In one of my last posts (https://www.theriseguide.com/post/what-is-touring) I wrote about Touring and how you can get started. It is very beginner friendly and easy to get into. You also get to enjoy the alps in a way that you never had before, which makes it all so much more special. I, myself, had never done any touring before this year and therefore I wanted to share some of my experiences with you and describe what I felt while doing it.
I am a snowboarder and therefore have 3 options of going up the mountain, which are: bootpacking, snowshoeing and split boarding. I have described what each of them are in the article that I had mentioned above. So far, out of the 3, I have tried bootpacking and snowshoeing. They are both very different and have their pros and cons, but at the end of the day they both get you up to the mountain. In this article I will describe my experiences with both of the methods and tell you how I found it.

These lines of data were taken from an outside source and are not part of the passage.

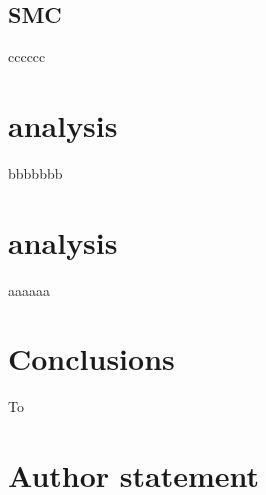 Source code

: \documentclass[a4paper,fleqn]{cas-dc} %
\begin{document}
		

		
		\subsection{SMC}
cccccc

		\section{analysis}
bbbbbbb




	    


	\section{analysis}
aaaaaa








	\section{Conclusions}
	To   

	\section*{Author statement}

	




	
	
	
	
\end{document}
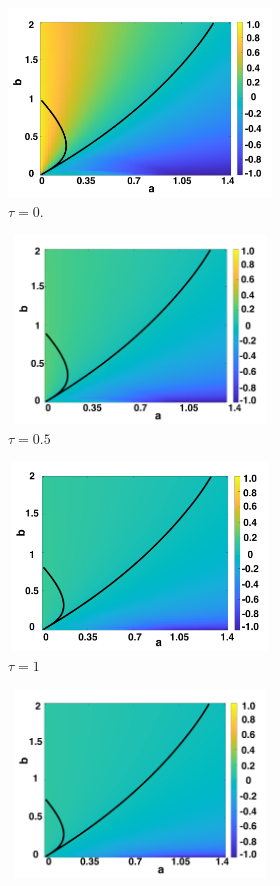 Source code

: \begin{figure}[H]
    \centering
    \begin{subfigure}[b]{0.45\textwidth}
        \centering
        \includegraphics[width=7cm,height=5cm]{tau0bif.png}
        \caption{$\tau=0$.}
        \label{}
    \end{subfigure}
    \hfill
    \begin{subfigure}[b]{0.45\textwidth}
        \centering
        \includegraphics[width=7cm,height=5cm]{tau05bif.png}
        \caption{$\tau=0.5$}
        \label{}
    \end{subfigure}
    \hfill
    \begin{subfigure}[b]{0.45\textwidth}
        \centering
        \includegraphics[width=7cm,height=5cm]{tau1bif.png}
        \caption{$\tau=1$}
        \label{}
    \end{subfigure}
    \hfill
    \begin{subfigure}[b]{0.45\textwidth}
        \centering
        \includegraphics[width=7cm,height=5cm]{tau15bif.png}

\end{subfigure}
\end{figure}
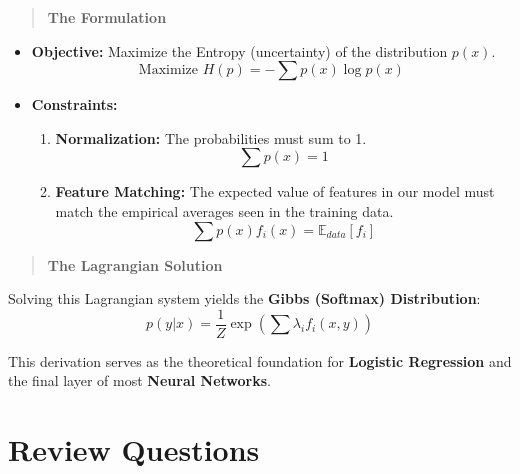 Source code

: \documentclass[
  letterpaper,
  DIV=11,
  numbers=noendperiod]{scrreprt}
\providecommand{\tightlist}{%
  \setlength{\itemsep}{0pt}\setlength{\parskip}{0pt}}
\begin{document}
\begin{quote}
\textbf{The Formulation}
\end{quote}

\begin{itemize}
\item
  \textbf{Objective:} Maximize the Entropy (uncertainty) of the
  distribution \(p(x)\).
  \[\text{Maximize } H(p) = -\sum p(x) \log p(x)\]
\item
  \textbf{Constraints:}

  \begin{enumerate}
  \def\labelenumi{\arabic{enumi}.}
  \tightlist
  \item
    \textbf{Normalization:} The probabilities must sum to 1.
    \[\sum p(x) = 1\]
  \item
    \textbf{Feature Matching:} The expected value of features in our
    model must match the empirical averages seen in the training data.
    \[\sum p(x) f_i(x) = \mathbb{E}_{data}[f_i]\]
  \end{enumerate}
\end{itemize}

\begin{quote}
\textbf{The Lagrangian Solution}
\end{quote}

Solving this Lagrangian system yields the \textbf{Gibbs (Softmax)
Distribution}:
\[p(y|x) = \frac{1}{Z} \exp\left(\sum \lambda_i f_i(x, y)\right)\]

\begin{tcolorbox}[enhanced jigsaw, leftrule=.75mm, rightrule=.15mm, colback=white, colbacktitle=quarto-callout-note-color!10!white, arc=.35mm, opacityback=0, toptitle=1mm, bottomrule=.15mm, bottomtitle=1mm, titlerule=0mm, title=\textcolor{quarto-callout-note-color}{\faInfo}\hspace{0.5em}{Insights:}, toprule=.15mm, left=2mm, coltitle=black, breakable, colframe=quarto-callout-note-color-frame, opacitybacktitle=0.6]

This derivation serves as the theoretical foundation for
\textbf{Logistic Regression} and the final layer of most \textbf{Neural
Networks}.

\end{tcolorbox}

\section{Review Questions}\label{review-questions-5}
\end{document}
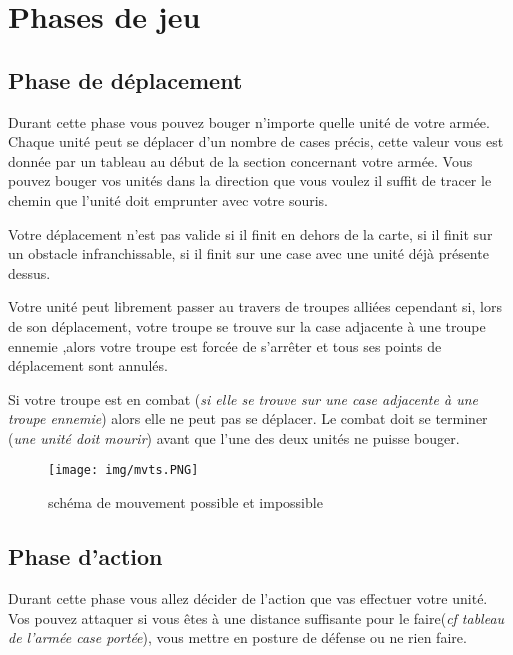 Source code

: \documentclass[a4paper]{article}
\begin{document}
\newpage
\section{Phases de jeu}

	\subsection{Phase de déplacement}

	\quad Durant cette phase vous pouvez bouger n'importe quelle unité de votre armée. Chaque unité peut se déplacer d'un nombre de cases précis, cette valeur vous est donnée par un tableau au début de la section concernant votre armée. Vous pouvez bouger vos unités dans la direction que vous voulez il suffit de tracer le chemin que l'unité doit emprunter avec votre souris.

	\hspace{.3cm}

	\quad Votre déplacement n'est pas valide si il finit en dehors de la carte, si il finit sur un obstacle infranchissable, si il finit sur une case avec une unité déjà présente dessus.

	\quad Votre unité peut librement passer au travers de troupes alliées cependant si, lors de son déplacement, votre troupe se trouve sur la case adjacente à une troupe ennemie ,alors votre troupe est forcée de s'arrêter et tous ses points de déplacement sont annulés.

	\quad Si votre troupe est en combat (\textit{si elle se trouve sur une case adjacente à une troupe ennemie}) alors elle ne peut pas se déplacer. Le combat doit se terminer (\textit{une unité doit mourir}) avant que l'une des deux unités ne puisse bouger.

	\begin{figure}[h]
		\center
		\texttt{[image: img/mvts.PNG]}
		\caption{schéma de mouvement possible et impossible}
	\end{figure}

	\newpage
\subsection{Phase d'action}

	\quad Durant cette phase vous allez décider de l'action que vas effectuer votre unité. Vos pouvez attaquer si vous êtes à une distance suffisante pour le faire(\textit{cf tableau de l'armée case portée}), vous mettre en posture de défense ou ne rien faire.
	
\end{document}
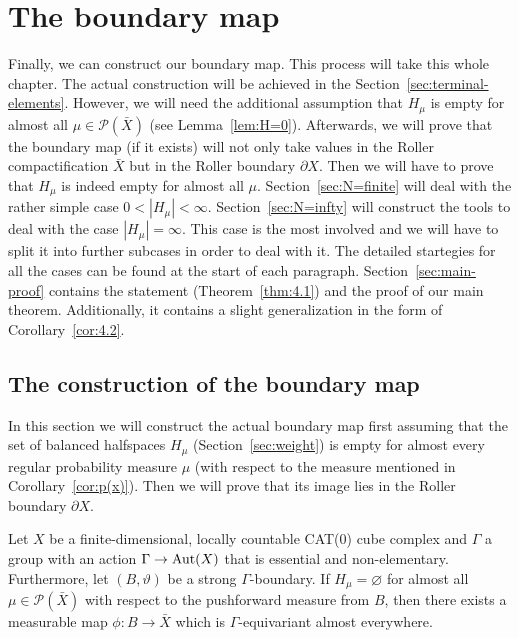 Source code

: \section{The boundary map}
\label{sec:map}

Finally, we can construct our boundary map. This process will take this whole chapter. The actual construction will be achieved in the Section~\ref{sec:terminal-elements}. However, we will need the additional assumption that \(H_\mu\) is empty for almost all \(\mu \in \mathcal{P}(\bar X)\) (see Lemma~\ref{lem:H=0}). Afterwards, we will prove that the boundary map (if it exists) will not only take values in the Roller compactification \(\bar X\) but in the Roller boundary \(\partial X\). Then we will have to prove that \(H_\mu\) is indeed empty for almost all \(\mu\). Section~\ref{sec:N=finite} will deal with the rather simple case \(0 < |H_\mu| < \infty\). Section~\ref{sec:N=infty} will construct the tools to deal with the case \(|H_\mu| = \infty\). This case is the most involved and we will have to split it into further subcases in order to deal with it. The detailed startegies for all the cases can be found at the start of each paragraph. Section~\ref{sec:main-proof} contains the statement (Theorem~\ref{thm:4.1}) and the proof of our main theorem. Additionally, it contains a slight generalization in the form of Corollary~\ref{cor:4.2}.

\subsection{The construction of the boundary map}
\label{sec:treminal-elements}
In this section we will construct the actual boundary map first assuming that the set of balanced halfspaces \(H_\mu\) (Section~\ref{sec:weight}) is empty for almost every regular probability measure \(\mu\) (with respect to the measure mentioned in Corollary~\ref{cor:p(x)}). Then we will prove that its image lies in the Roller boundary \(\partial X\).

\begin{lemma}
  \label{lem:H=0}
  Let \(X\) be a finite-dimensional, locally countable CAT(0) cube complex and \(\Gamma\) a group with an action \(\Gamma \to \operatorname{Aut}(X)\) that is essential and non-elementary. Furthermore, let \((B, \vartheta)\) be a strong \(\Gamma\)-boundary. If \(H_\mu = \varnothing\) for almost all \(\mu \in \mathcal{P}(\bar X)\) with respect to the pushforward measure from \(B\), then there exists a measurable map \(\phi\colon B \to \bar X\) which is \(\Gamma\)-equivariant almost everywhere.
\end{lemma}

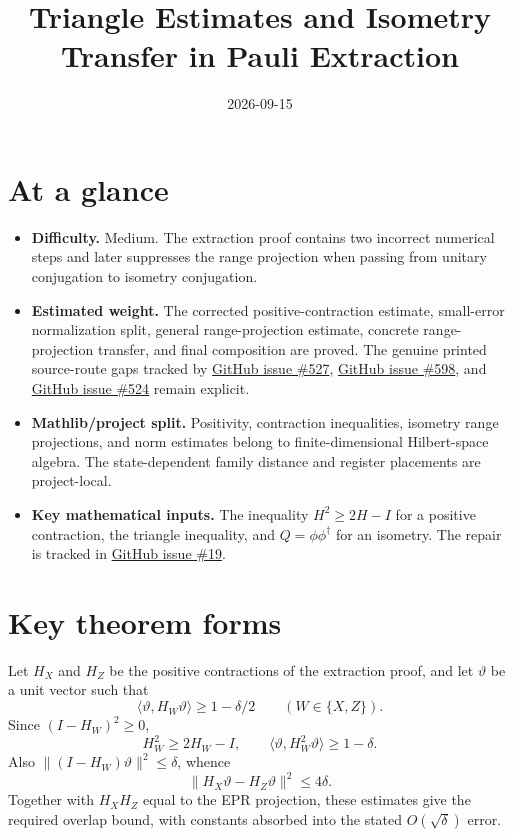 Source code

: \documentclass[11pt]{article}
\title{Triangle Estimates and Isometry Transfer in Pauli Extraction}
\author{}
\date{2026-09-15}
\renewcommand{\ghissue}[1]{%
  \href{https://github.com/Dengnifer/MIPStarRE-QPBT/issues/#1}{GitHub issue \##1}}
\begin{document}
\maketitle

\section{At a glance}

\begin{itemize}
  \item \textbf{Difficulty.} Medium.  The extraction proof contains two
  incorrect numerical steps and later suppresses the range projection when
  passing from unitary conjugation to isometry conjugation.
  \item \textbf{Estimated weight.} The corrected positive-contraction estimate,
  small-error normalization split, general range-projection estimate, concrete
  range-projection transfer, and final  composition are
  proved.  The genuine printed source-route gaps tracked by \ghissue{527},
  \ghissue{598}, and \ghissue{524} remain explicit.
  \item \textbf{Mathlib/project split.} Positivity, contraction inequalities,
  isometry range projections, and norm estimates belong to finite-dimensional
  Hilbert-space algebra.  The state-dependent family distance and register
  placements are project-local.
  \item \textbf{Key mathematical inputs.} The inequality
  $H^2\geq2H-I$ for a positive contraction, the triangle inequality, and
  $Q=\phi\phi^\dagger$ for an isometry.  The repair is tracked in
  \ghissue{19}.
\end{itemize}

\section{Key theorem forms}

Let $H_X$ and $H_Z$ be the positive contractions of the extraction proof, and
let $\vartheta$ be a unit vector such that
\[
  \langle\vartheta,H_W\vartheta\rangle\geq1-\delta/2
  \qquad (W\in\{X,Z\}).
\]
Since $(I-H_W)^2\geq0$,
\[
  H_W^2\geq2H_W-I,
  \qquad
  \langle\vartheta,H_W^2\vartheta\rangle\geq1-\delta.
\]
Also $\lVert(I-H_W)\vartheta\rVert^2\leq\delta$, whence
\[
  \lVert H_X\vartheta-H_Z\vartheta\rVert^2\leq4\delta.
\]
Together with $H_XH_Z$ equal to the EPR projection, these estimates give the
required overlap bound, with constants absorbed into the stated
$O(\sqrt\delta)$ error.
\end{document}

This year has been the first time I have tried any sort of touring and to say the least I have enjoyed it a lot. The feeling of achievement you get when you get to the point where you wanted to get to is so amazing that it is almost addictive. But don’t get me wrong it is really tough. In Val d’Isere you are already starting at the altitude of around 1850m and only going up. There are some easier slopes and some of the harder. I have only been going up the La Daille touring route as it has been the main route and therefore the most secure. It also leads to La Folie Douce, which is where I have been stopping. It sits at around the 2400m, giving you a vertical increase of around 550m. There are some challenging bits when climbing up to La Folie Douce but nothing that can not be done by anyone. It is also clearly marked out and secured daily, meaning that as long as the conditions are good enough, you can go up without any worries.
I have both bootpacked and snowshoed all the way up to La Folie Douce. The main difference between the two is obviously the snowshoes that are strapped onto your boots. They prevent you from sliding backwards and therefore make going up much simpler. I have definitely found it much easier to go up with snowshoes. It did take me longer to go up with them but that is because it was my first and second climb. I also had to strap the snowshoes onto the back of my backpack when riding down but they were barely noticeable as they are not that heavy or long. On the other hand, when bootpacking, you can even go up without a backpack, which makes the ride down feel more natural if you are used to it from the usual winters. If you have a backpack on you, you can strap the board onto the back of the backpack, meaning that your hands are free and you can use poles to make it easier but I have not done it with poles so I can not tell you if that has been the case for me. But having the snowboard on the back does make it feel a little strange, especially when bootpacking all the way to the top because when you stop on the steeper bits of the climb, it can pull you down and I nearly fell over a few times because of that. Snowshoes helped me prevent that by having a little extra step that you can use to make you not be at as much of an angle when standing on the steeps. These little flaps also make it easier to go up on flats, so do not forget to use them as I have done a few times.
So far I have been really enjoying the tours up. You get a different perspective of the Alps and the domain when walking up. When riding on a normal season, I don’t actually ever stop, look around and see how beautiful the place that I get to call home actually is. However during the much needed breaks that I take while walking up, I get to stop and actually enjoy the surroundings and the nature. It is super silent with the lifts shut off too. I have never actually realised how much ambient noise there is in the alps when the resort is fully functional.
At the beginning, I was quite hesitant about going touring as I thought I would be super unfit and would not be able to keep with my friends. However that is not the case. Yes, there are some people fitter than I am, but that does not mean that they will just run off and leave you behind. Also a few of the people I have spoken to actually prefer going up by themselves because it allows them to not concentrate on anything else but beating themselves and trying to make as much progress as possible. So if you take anything from this article, I would definitely recommend doing it no matter how unfit you think you are. You can definitely get up all the way to the top. It may take you a little bit longer than your friend but that’s not what it is about. It is about conquering yourself and then getting the reward of skiing down with your friends, smiling from ear to ear and sharing your best moments when you get to the bottom.
In conclusion, Chairlifts are definitely missed and I am super jealous of people who have been able to have the ability to be at a place where they are operational but at least we have touring and are still able to enjoy skiing and snowboarding in some form. If you are able to, I would definitely recommend giving touring a go. However please, do not travel for skiing until it becomes safe to do so!